Chronic Hepatitis Delta (CHD)

To support global commercialization of the combination of tobevibart, an investigational neutralizing monoclonal antibody (mAb), and elebsiran, an investigational small interfering RNA (siRNA), for the treatment of CHD, the Company granted Norgine Pharma UK Limited (Norgine) an exclusive commercial license in Europe, Australia and New Zealand.
Phase 2 SOLSTICE data presented at the 44ᵗʰ Annual J.P. Morgan Healthcare Conference in January 2026 showed the combination of tobevibart and elebsiran is well tolerated and achieved undetectable hepatitis delta virus RNA (HDV RNA Target Not Detected, TND) in 88% (21/24) of participants with CHD evaluable at Week 96 of treatment.
Previous positive Phase 2 SOLSTICE data at Week 48 were presented at the American Association for the Study of Liver Diseases (AASLD) The Liver Meeting 2025 and simultaneously published in the New England Journal of Medicine.1
Topline data from the ECLIPSE 1 trial are expected in the fourth quarter of 2026. Topline data from the ECLIPSE 2 and ECLIPSE 3 trials are expected in the first quarter of 2027.
Solid Tumors

VIR-5500

The Company executed a global strategic collaboration with Astellas2 to advance PSMA-targeted PRO-XTEN dual-masked TCE VIR-5500, currently in development for metastatic castration-resistant prostate cancer (mCRPC).
Positive updated Phase 1 data for VIR-5500 monotherapy showed dose-dependent anti-tumor activity and a well-tolerated safety profile to date in patients with mCRPC. The data will be shared during the Company’s fourth quarter and full year conference call today and in an oral presentation at the 2026 American Society of Clinical Oncology (ASCO) (Free ASCO Whitepaper) Genitourinary Cancers Symposium on February 26 (Oral Abstract #17). The oral presentation will be delivered by Dr. Johann de Bono, Principal Investigator and Director of the Drug Development Unit and Head of Prostate Cancer Targeted Therapy Group at the Institute of Cancer Research.
Phase 1 monotherapy dose-escalation of weekly and once every three weeks dosing of VIR-5500 is complete, and the Company has defined a preliminary go-forward dose and regimen recommendation for expansion. In parallel, dose-escalation of VIR-5500 in combination with enzalutamide continues in early-line mCRPC patients.
The Company anticipates initiating monotherapy dose-expansion cohorts in late-line mCRPC and combination dose-expansion cohorts in both early-line mCRPC and metastatic hormone-sensitive prostate cancer (mHSPC) in the second quarter of 2026 followed by pivotal Phase 3 trials in 2027.
VIR-5818

Phase 1 dose-escalation of VIR-5818, a HER2-targeted PRO-XTEN dual-masked TCE, in combination with pembrolizumab continues, with response data expected in the second half of 2026.
VIR-5525

The Phase 1 study of VIR-5525, an EGFR-targeted PRO-XTEN dual-masked TCE, continues enrollment as expected.
Preclinical Pipeline Candidates

The Company is currently progressing a number of PRO-XTEN masked TCEs in preclinical studies directed at clinically validated targets with potential applications across a variety of solid tumors, including lung, colorectal and bladder.
Fourth Quarter and Full Year 2025 Financial Results

Cash, Cash Equivalents and Investments: As of December 31, 2025, the Company had approximately $781.6 million in cash, cash equivalents and investments, representing a decline of approximately $29.1 million during the fourth quarter of 2025. For the full year of 2025, cash, cash equivalents and investments declined approximately $313.8 million. During the fourth quarter, the Company received a $64.3 million initial cost reimbursement payment upon signing the license agreement with Norgine.

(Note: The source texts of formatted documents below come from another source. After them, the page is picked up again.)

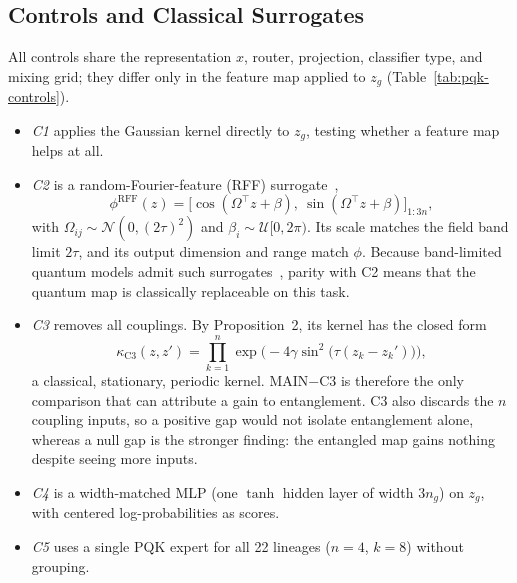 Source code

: \documentclass[conference]{IEEEtran}
\begin{document}
\subsection{Controls and Classical Surrogates}
\label{sec:controls}

All controls share the representation $x$, router, projection, classifier type, and mixing grid; they differ only in the feature map applied to $z_g$ (Table~\ref{tab:pqk-controls}).
\begin{itemize}
    \item \textit{C1} applies the Gaussian kernel directly to $z_g$, testing whether a feature map helps at all.
    \item \textit{C2} is a random-Fourier-feature (RFF) surrogate~\cite{rahimi2007rff,schreiber2023surrogates,sweke2023rff},
    \begin{equation}
        \phi^{\mathrm{RFF}}(z)=\big[\cos(\Omega^{\top}z+\beta),\ \sin(\Omega^{\top}z+\beta)\big]_{1:3n},
    \end{equation}
    with $\Omega_{ij}\sim\mathcal{N}(0,(2\tau)^2)$ and $\beta_i\sim\mathcal{U}[0,2\pi)$. Its scale matches the field band limit $2\tau$, and its output dimension and range match $\phi$. Because band-limited quantum models admit such surrogates~\cite{schreiber2023surrogates}, parity with C2 means that the quantum map is classically replaceable on this task.
    \item \textit{C3} removes all couplings. By Proposition~2, its kernel has the closed form
    \begin{equation}
        \kappa_{\mathrm{C3}}(z,z')=\prod_{k=1}^{n}\exp\!\big(-4\gamma\sin^2\!\big(\tau(z_k-z_k')\big)\big),
        \label{eq:c3-kernel}
    \end{equation}
    a classical, stationary, periodic kernel. MAIN$-$C3 is therefore the only comparison that can attribute a gain to entanglement. C3 also discards the $n$ coupling inputs, so a positive gap would not isolate entanglement alone, whereas a null gap is the stronger finding: the entangled map gains nothing despite seeing more inputs.
    \item \textit{C4} is a width-matched MLP (one $\tanh$ hidden layer of width $3n_g$) on $z_g$, with centered log-probabilities as scores.
    \item \textit{C5} uses a single PQK expert for all 22 lineages ($n=4$, $k=8$) without grouping.
\end{itemize}
\end{document}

Revenue: Revenue for the fourth quarter of 2025 was $64.1 million compared to $12.4 million for the same period in 2024. Revenue for the full year of 2025 was $68.6 million compared to $74.2 million in 2024. The increase in the fourth quarter was primarily driven by the recognition of $64.3 million license revenue related to the initial cost reimbursement payment received under the license agreement with Norgine. The decrease in the full year was primarily due to lower license and collaboration revenue from GSK and lower grant revenue, partially offset by the license revenue recognized under the license agreement with Norgine.

Cost of Revenue: The change in cost of revenue for the fourth quarter and full year of 2025 compared to the same periods in 2024 was nominal.

Research and Development (R&D) Expenses: R&D expenses for the fourth quarter of 2025 were $88.3 million, which included $5.6 million of non-cash stock-based compensation expense, compared to $106.1 million for the same period in 2024, which included $8.3 million of non-cash stock-based compensation expense. R&D expenses for the full year of 2025 were $456.0 million, which included $25.1 million of non-cash stock-based compensation expense, compared to $506.5 million in 2024, which included $43.9 million of non-cash stock-based compensation expense. The decrease in both the fourth quarter and full year was primarily due to cost savings from previously announced restructuring initiatives as well as lower expenses from contingent consideration liability revaluation, partially offset by higher clinical cost due to the initiation of our Phase 3 ECLIPSE registrational program and progression of our oncology programs.

The full year of 2025 R&D expenses include a $75.0 million milestone payment made upon VIR-5525 achieving first-in-human dosing, the $30.0 million expense in connection with amending the Company’s license agreement with Alnylam Pharmaceuticals, Inc., and milestone payments due upon initiation of the ECLIPSE Phase 3 registrational program. These 2025 license-related expenses were substantially offset by the $102.8 million upfront license payment made to Sanofi in 2024.

Selling, General and Administrative (SG&A) Expenses: SG&A expenses for the fourth quarter of 2025 were $23.6 million, which included $5.6 million of non-cash stock-based compensation expense, compared to $26.7 million for the same period in 2024, which included $7.5 million of non-cash stock-based compensation expense. SG&A expenses for the full year of 2025 were $92.1 million, which included $24.0 million of non-cash stock-based compensation expense, compared to $119.0 million in 2024, which included $34.5 million of non-cash stock-based compensation expense. The decrease in both the fourth quarter and the full year was primarily due to efficiencies and cost savings from previously announced restructuring initiatives.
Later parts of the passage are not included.